I've been posting book reviews for years, but I decided a long time ago that I'd never write a review for a book I didn't finish. That said, there's been plenty of books that I didn't finish. So, in this post I wanted to write about why I put those books down. Below are five reasons readers put books down with examples of books that I didn't finish for those reasons.

1. Your reader doesn't relate to your characters. Your main character isn't going to be like every  one of your readers, but there should be something about them they can relate to or root for. When reading Falling Under by Gwen Hayes I found  I just didn't connect with the characters. Theia is British, and moved to California with her very overprotective father. I liked her personality but I just didn't have much in common with her, and there wasn't anything about her that made me want to root for her. Her best friend was her polar opposite, loud, reckless, and the man from her dreams felt a little too proper compared to the first glance we get of him in one of Theia's dreams. Despite feeling like Gwen had an interesting concept for the book it just wasn't something I could relate to.

Another example is Poison Princess by Kresley Cole. I normally am a huge fan of paranormal as well as dystopian stories, but this book immediately sucks you into this extremely dark post-apocalyptic future. After reading the first few chapters I  found myself unable to keep reading. The main character Evie seemed well written, and this book certainly had a very unique style, but it was being told through the POV of a character named Arthur. Arthur was beyond creepy and I didn't like being in his head.

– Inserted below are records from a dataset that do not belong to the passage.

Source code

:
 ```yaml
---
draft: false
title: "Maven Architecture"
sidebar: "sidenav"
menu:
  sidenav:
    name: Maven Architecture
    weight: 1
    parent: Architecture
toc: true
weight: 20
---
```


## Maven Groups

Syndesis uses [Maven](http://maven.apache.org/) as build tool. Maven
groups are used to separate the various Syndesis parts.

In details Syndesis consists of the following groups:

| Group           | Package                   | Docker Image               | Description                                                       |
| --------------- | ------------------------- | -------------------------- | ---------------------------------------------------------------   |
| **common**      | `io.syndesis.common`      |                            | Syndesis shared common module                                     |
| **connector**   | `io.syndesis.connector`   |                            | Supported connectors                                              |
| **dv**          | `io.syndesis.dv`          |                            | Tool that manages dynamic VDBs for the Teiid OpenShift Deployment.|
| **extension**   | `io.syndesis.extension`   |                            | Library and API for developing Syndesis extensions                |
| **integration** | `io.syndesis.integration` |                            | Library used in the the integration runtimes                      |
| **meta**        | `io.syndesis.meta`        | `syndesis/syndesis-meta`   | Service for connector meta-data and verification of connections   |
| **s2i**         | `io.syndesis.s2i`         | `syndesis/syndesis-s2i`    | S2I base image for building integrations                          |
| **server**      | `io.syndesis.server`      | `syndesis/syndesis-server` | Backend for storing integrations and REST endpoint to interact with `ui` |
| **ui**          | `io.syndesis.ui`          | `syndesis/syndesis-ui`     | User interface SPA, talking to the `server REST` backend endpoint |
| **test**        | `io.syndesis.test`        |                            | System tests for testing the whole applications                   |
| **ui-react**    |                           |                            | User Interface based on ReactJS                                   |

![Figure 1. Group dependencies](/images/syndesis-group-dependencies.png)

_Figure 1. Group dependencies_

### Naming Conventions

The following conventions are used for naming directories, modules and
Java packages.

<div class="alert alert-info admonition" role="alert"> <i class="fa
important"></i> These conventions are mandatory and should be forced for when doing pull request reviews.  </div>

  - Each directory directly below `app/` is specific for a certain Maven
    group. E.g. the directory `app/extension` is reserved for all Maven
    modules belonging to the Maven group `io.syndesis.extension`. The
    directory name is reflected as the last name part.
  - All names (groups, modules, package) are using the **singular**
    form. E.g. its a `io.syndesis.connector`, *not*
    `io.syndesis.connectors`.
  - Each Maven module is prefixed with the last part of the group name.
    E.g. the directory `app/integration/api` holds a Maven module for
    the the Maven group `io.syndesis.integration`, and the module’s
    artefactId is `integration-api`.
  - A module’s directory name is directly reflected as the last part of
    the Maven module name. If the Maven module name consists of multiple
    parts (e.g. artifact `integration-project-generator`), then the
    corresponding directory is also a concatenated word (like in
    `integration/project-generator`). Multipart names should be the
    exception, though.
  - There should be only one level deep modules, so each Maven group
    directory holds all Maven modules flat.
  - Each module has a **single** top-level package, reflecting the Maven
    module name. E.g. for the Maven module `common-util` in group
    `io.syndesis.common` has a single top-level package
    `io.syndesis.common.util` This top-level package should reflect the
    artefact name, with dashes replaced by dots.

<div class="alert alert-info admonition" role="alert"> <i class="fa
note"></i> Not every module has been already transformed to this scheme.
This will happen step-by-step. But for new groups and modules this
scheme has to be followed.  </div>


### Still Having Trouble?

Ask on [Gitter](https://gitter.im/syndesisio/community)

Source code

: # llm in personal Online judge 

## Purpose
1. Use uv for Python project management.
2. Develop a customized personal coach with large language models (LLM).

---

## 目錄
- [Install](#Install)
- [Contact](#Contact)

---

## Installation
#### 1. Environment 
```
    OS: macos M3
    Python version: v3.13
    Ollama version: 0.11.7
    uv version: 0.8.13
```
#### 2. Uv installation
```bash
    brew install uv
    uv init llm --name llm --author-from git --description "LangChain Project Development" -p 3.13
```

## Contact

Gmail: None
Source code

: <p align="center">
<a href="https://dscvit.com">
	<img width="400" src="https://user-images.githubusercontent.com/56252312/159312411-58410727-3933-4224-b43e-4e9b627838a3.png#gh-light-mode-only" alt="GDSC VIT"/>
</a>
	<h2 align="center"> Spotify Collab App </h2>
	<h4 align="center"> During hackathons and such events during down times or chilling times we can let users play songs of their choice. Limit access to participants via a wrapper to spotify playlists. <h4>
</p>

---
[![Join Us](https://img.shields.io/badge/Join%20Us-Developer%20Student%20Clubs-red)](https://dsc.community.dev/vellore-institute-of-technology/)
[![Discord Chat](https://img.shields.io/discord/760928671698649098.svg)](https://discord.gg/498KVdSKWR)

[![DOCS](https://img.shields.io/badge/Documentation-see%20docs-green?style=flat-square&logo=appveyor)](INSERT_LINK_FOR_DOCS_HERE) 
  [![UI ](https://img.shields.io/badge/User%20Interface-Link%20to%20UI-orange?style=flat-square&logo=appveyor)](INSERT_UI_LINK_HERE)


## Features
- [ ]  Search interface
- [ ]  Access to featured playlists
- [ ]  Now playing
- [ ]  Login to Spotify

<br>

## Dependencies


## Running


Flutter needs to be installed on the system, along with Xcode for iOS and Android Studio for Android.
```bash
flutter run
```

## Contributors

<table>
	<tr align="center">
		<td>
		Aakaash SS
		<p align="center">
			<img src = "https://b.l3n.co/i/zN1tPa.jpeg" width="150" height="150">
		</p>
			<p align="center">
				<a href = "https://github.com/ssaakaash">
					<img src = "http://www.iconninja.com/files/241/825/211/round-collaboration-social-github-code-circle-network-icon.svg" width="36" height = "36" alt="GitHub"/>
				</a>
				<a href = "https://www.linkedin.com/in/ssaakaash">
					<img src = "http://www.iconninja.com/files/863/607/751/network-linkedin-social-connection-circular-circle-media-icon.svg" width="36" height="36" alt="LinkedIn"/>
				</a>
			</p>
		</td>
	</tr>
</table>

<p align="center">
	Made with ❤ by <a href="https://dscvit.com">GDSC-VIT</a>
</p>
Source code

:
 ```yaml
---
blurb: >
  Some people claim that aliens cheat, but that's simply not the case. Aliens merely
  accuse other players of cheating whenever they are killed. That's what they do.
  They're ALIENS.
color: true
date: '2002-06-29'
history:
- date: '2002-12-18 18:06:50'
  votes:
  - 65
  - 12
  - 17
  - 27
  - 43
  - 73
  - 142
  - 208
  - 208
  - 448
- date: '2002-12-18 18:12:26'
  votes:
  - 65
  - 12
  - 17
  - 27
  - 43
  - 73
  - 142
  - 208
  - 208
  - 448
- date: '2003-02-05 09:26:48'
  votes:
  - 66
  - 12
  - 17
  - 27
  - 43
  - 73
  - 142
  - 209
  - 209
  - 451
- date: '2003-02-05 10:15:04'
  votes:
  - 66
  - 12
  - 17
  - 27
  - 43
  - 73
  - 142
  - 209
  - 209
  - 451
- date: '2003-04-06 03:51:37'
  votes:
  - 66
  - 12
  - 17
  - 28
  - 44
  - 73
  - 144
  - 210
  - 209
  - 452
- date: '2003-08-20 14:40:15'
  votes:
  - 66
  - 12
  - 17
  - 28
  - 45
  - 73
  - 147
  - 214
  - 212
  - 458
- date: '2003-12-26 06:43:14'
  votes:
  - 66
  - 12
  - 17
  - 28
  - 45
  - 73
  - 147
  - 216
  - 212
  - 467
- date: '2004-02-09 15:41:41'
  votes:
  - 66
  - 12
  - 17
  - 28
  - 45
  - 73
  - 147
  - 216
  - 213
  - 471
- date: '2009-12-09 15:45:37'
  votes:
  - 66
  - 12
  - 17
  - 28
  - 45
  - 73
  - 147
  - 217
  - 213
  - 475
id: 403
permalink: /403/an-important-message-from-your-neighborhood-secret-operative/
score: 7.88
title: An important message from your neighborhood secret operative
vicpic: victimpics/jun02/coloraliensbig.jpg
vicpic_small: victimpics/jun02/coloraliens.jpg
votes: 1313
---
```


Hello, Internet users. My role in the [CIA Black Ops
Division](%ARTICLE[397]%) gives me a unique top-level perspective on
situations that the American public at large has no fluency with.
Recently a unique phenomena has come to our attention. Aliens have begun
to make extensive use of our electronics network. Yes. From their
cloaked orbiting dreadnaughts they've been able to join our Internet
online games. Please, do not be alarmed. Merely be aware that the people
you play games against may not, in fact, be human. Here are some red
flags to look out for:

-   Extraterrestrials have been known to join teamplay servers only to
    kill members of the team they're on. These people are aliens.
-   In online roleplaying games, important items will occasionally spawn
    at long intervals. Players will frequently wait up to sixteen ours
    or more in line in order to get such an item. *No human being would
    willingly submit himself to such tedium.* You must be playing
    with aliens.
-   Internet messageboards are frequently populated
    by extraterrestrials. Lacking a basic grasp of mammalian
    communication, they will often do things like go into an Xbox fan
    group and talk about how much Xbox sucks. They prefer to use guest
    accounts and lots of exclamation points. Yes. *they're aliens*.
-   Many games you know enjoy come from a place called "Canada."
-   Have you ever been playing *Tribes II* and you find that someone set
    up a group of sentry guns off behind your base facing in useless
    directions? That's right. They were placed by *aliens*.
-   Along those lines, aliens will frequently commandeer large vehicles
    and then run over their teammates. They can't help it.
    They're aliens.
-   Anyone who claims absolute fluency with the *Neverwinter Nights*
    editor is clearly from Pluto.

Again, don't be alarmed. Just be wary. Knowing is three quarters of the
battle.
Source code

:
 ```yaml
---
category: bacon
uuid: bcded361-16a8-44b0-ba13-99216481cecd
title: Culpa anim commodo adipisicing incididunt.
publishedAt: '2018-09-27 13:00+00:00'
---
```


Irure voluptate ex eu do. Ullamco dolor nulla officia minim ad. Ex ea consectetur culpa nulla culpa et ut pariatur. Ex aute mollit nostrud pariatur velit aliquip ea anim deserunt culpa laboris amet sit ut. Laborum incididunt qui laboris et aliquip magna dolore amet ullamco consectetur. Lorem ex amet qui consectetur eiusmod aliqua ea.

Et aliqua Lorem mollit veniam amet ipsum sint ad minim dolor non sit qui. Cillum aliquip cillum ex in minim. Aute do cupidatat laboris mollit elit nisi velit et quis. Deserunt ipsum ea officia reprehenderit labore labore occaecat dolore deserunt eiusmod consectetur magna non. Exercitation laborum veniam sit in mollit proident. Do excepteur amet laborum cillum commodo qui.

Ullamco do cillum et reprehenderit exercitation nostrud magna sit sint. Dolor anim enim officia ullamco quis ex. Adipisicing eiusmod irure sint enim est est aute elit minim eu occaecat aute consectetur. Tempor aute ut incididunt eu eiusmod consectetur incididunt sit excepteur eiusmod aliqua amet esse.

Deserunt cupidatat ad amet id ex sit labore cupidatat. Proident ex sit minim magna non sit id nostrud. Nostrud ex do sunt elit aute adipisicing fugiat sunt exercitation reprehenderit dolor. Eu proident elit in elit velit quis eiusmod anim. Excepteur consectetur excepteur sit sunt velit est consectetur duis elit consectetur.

2. Your book reads like a first draft. Don't publish your book until it's really ready. Make sure you've taken the time to develop your characters, their relationship and tie up any plot holes. After that, edit, edit, edit. A great story will have a hard time keeping readers until the end if it's riddled with grammatical or spelling mistakes. A lack of editing is distracting, it's like watching a movie on your laptop with a poor wifi signal and every few minutes it cuts out to buffer. Make sure your novel's ideas are fully fleshed out and that you've gone through it with a fine tooth comb. After that hire an editor and a proofreader to do the same. When I read Miss Underworld by Racquel Kechagias I had a hard time getting sucked in to the story because it felt unfinished. The interesting combination of vampires and Greek mythology fell flat because I felt like I was reading an early draft of a novel that had yet to completely come together instead of a finished project. To be fair, I did finish this book (unlike the others on this list) but I didn't leave a review for the above reasons. This novel may have been updated since I read it years ago.

3. Your book opens with a scene that your reader has seen before. It's impossible to avoid all cliches. Everything has been done before, but if you can't show your reader something new in your opening chapters they'll wonder why they should continue. When I picked up Dark Lover by JR Ward I was really feeling like reading a vampire novel, but Dark Lover just wasn't what I was looking for. Ward seemed to be trying to create his own world, but there were just too many things about this book that had been done before. Ex: Main character, vampire, long black hair with a widow's peak. Ex: Main character, female, nearly gets raped in an alley. Ex: Vampire names like "Thorment" and "Wrath". I suppose for me the 'vampire' world of it was a little cheesy.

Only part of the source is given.